_Exercise instructions_
For each line of the data below that contains "explain", return that line.

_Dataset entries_
*** Begin section ***

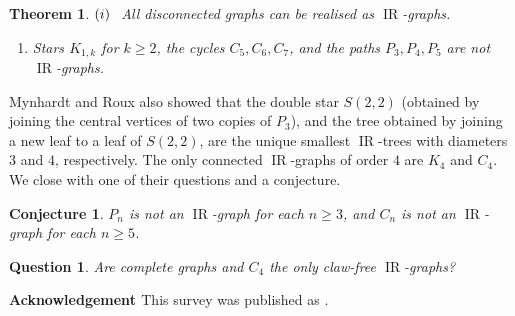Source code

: \documentclass[12pt]{article}%
\newtheorem{theorem}{Theorem}[section]
\newtheorem{conjecture}{Conjecture}[section]
\newtheorem{question}{Question}[section]
\begin{document}
\begin{theorem}
\emph{\cite{26CM-MR}}\hspace{0.1in}$(i)\hspace{0.1in}$All disconnected graphs
can be realised as $\operatorname{IR}$-graphs.

\begin{enumerate}
\item[$(ii)$] Stars $K_{1,k}$ for $k\geq2$, the cycles $C_{5},C_{6},C_{7}$,
and the paths $P_{3},P_{4},P_{5}$ are not $\operatorname{IR}$-graphs.
\end{enumerate}
\end{theorem}

Mynhardt and Roux also showed that the double star $S(2,2)$ (obtained by
joining the central vertices of two copies of $P_{3}$), and the tree obtained
by joining a new leaf to a leaf of $S(2,2)$, are the unique smallest
$\operatorname{IR}$-trees with diameters $3$ and $4$, respectively. The only
connected $\operatorname{IR}$-graphs of order $4$ are $K_{4}$ and $C_{4}$. We
close with one of their questions and a conjecture.

\begin{conjecture}
\emph{\cite{26CM-MR}}\hspace{0.1in}$P_{n}$ is not an $\operatorname{IR}$-graph
for each $n\geq3$, and $C_{n}$ is not an $\operatorname{IR}$-graph for each
$n\geq5$.
\end{conjecture}

\begin{question}
\emph{\cite{26CM-MR}}\hspace{0.1in}Are complete graphs and $C_{4}$ the only
claw-free $\operatorname{IR}$-graphs?
\end{question}

\noindent\textbf{{\Large {\large Acknowledgemen}\textbf{{\Large {\large t}}}%
}\hspace{0.1in}}This survey was published as \cite{MN2019}.

\label{References}
\end{document}
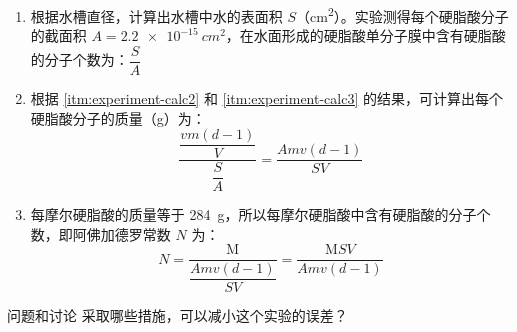 \begin{enumerate}[1.]
\begin{enumerate}[(1)]
    \[v(d-1)\cdot\frac{m}{V}=\frac{vm(d-1)}{V} \]
    \item \label{itm:experiment-calc3} 根据水槽直径，计算出水槽中水的表面积 $S$（\unit{cm^2}）。实验测得每个硬脂酸分子的截面积 $A=\qty{2.2e-15}{cm^2}$，在水面形成的硬脂酸单分子膜中含有硬脂酸的分子个数为：$\dfrac{S}{A}$
    \item 根据 \ref{itm:experiment-calc2} 和 \ref{itm:experiment-calc3} 的结果，可计算出每个硬脂酸分子的质量（\unit{g}）为：
    \[\frac{\dfrac{vm(d-1)}{V}}{\dfrac{S}{A}}=\frac{Amv(d-1)}{SV}\]
    \item 每摩尔硬脂酸的质量等于 \qty{284}{g}，所以每摩尔硬脂酸中含有硬脂酸的分子个数，即阿佛加德罗常数 $N$ 为：
    \[ N=\frac{\mathrm{M}}{\dfrac{Amv(d-1)}{SV}}=\frac{\mathrm{M}SV}{Amv(d-1)}\]
  \end{enumerate}
\end{enumerate}
\begin{Theorem}{问题和讨论}
  采取哪些措施，可以减小这个实验的误差？
\end{Theorem}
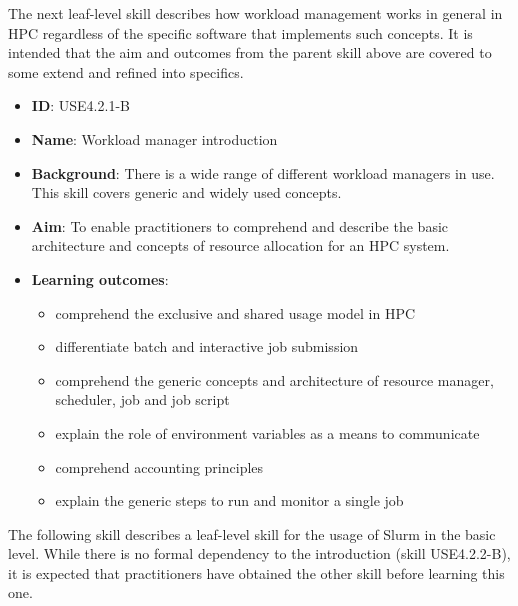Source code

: \documentclass[jocse]{jocseart}
\newcommand{\kh}[1]{\todo[inline]{KH: #1}}
\begin{document}
The next leaf-level skill describes how workload management works in general in HPC regardless of the specific software that implements such concepts.
It is intended that the aim and outcomes from the parent skill above are covered to some extend and refined into specifics.


\begin{itemize}
  \item \textbf{ID}: USE4.2.1-B
  \item \textbf{Name}: Workload manager introduction
  \item \textbf{Background}: There is a wide range of different workload managers in use. This skill covers generic and widely used concepts.
  \item \textbf{Aim}: To enable practitioners to comprehend and describe the basic architecture and concepts of resource allocation for an HPC system.
  \item \textbf{Learning outcomes}:

  \begin{itemize}
  \item comprehend the exclusive and shared usage model in HPC
  \item differentiate batch and interactive job submission
  \item comprehend the generic concepts and architecture of resource manager, scheduler, job and job script
  \item explain the role of environment variables as a means to communicate
  \item comprehend accounting principles
  \item explain the generic steps to run and monitor a single job
  \end{itemize}
\end{itemize}


The following skill describes a leaf-level skill for the usage of Slurm in\kh{at} the basic level.
While there is no formal dependency to the introduction (skill USE4.2.2-B), it is expected that practitioners have obtained the other skill before learning this one.
\end{document}
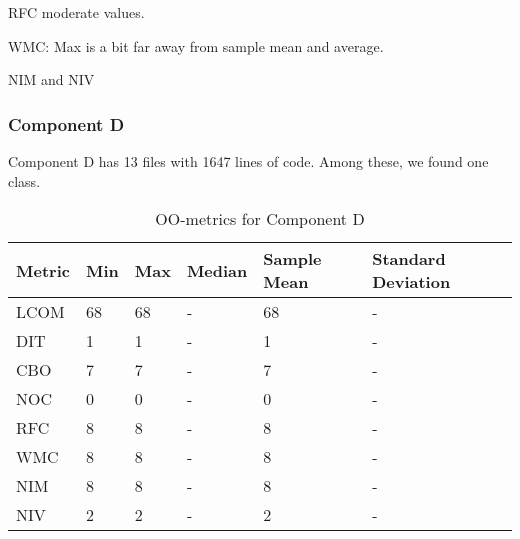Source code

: RFC moderate values.

WMC: Max is a bit far away from sample mean and average.

NIM and NIV






\subsubsection{Component D}
Component D has 13 files with 1647 lines of code. Among these, we found one class. 
\begin{table}[]
\centering
\caption{OO-metrics for Component D}
\label{tab:oometrics-dist}
\begin{tabular}{|l|l|l|l|l|l|}
\hline
\textbf{Metric} & \textbf{Min} & \textbf{Max} & \textbf{Median} & \textbf{Sample Mean} & \textbf{Standard Deviation} \\ \hline
LCOM            & 68           & 68           & -               & 68                   & -                           \\ \hline
DIT             & 1            & 1            & -               & 1                    & -                           \\ \hline
CBO             & 7            & 7            & -               & 7                    & -                           \\ \hline
NOC             & 0            & 0            & -               & 0                    & -                           \\ \hline
RFC             & 8            & 8            & -               & 8                    & -                           \\ \hline
WMC             & 8            & 8            & -               & 8                    & -                           \\ \hline
NIM             & 8            & 8            & -               & 8                    & -                           \\ \hline
NIV             & 2            & 2            & -               & 2                    & -                           \\ \hline
\end{tabular}
\end{table}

*** End section ***

_Answer space_
  \item explain the role of environment variables as a means to communicate
  \item explain the generic steps to run and monitor a single job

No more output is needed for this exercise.